__TASK DESCRIPTION__.
As soon as the line containing "Source code" appears in the material below, start returning lines exactly, and end with the line containing "the java.util.concurrent package.**".
■ ■ ■ ■ ■ ■ ■
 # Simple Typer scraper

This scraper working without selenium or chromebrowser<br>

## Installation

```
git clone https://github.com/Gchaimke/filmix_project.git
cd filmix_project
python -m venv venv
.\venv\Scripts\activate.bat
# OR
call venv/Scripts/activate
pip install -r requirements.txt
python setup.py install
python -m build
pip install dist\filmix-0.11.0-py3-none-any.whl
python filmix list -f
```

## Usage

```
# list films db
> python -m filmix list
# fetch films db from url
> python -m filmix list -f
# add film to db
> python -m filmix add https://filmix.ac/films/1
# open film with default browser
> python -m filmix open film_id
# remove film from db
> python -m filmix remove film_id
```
■ ■ ■ ■ ■ ■ ■
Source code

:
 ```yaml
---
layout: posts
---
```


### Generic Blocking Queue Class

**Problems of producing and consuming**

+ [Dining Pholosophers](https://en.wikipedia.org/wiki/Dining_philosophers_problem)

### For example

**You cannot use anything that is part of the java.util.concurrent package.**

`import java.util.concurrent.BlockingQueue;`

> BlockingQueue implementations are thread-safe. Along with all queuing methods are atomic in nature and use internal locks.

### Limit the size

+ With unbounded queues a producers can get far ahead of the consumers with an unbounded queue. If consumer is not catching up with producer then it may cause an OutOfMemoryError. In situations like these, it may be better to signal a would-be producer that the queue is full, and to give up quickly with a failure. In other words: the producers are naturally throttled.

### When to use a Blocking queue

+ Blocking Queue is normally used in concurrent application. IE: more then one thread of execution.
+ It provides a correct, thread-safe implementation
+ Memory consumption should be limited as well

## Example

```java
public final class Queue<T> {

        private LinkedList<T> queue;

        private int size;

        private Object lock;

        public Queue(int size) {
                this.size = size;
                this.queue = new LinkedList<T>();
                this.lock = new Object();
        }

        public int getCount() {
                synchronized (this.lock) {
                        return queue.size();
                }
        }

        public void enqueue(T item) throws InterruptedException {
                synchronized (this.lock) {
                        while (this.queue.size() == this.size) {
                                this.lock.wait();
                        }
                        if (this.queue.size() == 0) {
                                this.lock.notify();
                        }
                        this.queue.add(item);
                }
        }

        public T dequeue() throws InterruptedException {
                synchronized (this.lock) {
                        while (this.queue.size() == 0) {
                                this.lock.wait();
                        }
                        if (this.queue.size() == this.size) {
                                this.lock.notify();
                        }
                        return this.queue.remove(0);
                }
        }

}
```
■ ■ ■ ■ ■ ■ ■
__ANSWER TO THIS TASK__.
Source code

:
 ```yaml
---
layout: posts
---
```


### Generic Blocking Queue Class

**Problems of producing and consuming**

+ [Dining Pholosophers](https://en.wikipedia.org/wiki/Dining_philosophers_problem)

### For example

**You cannot use anything that is part of the java.util.concurrent package.**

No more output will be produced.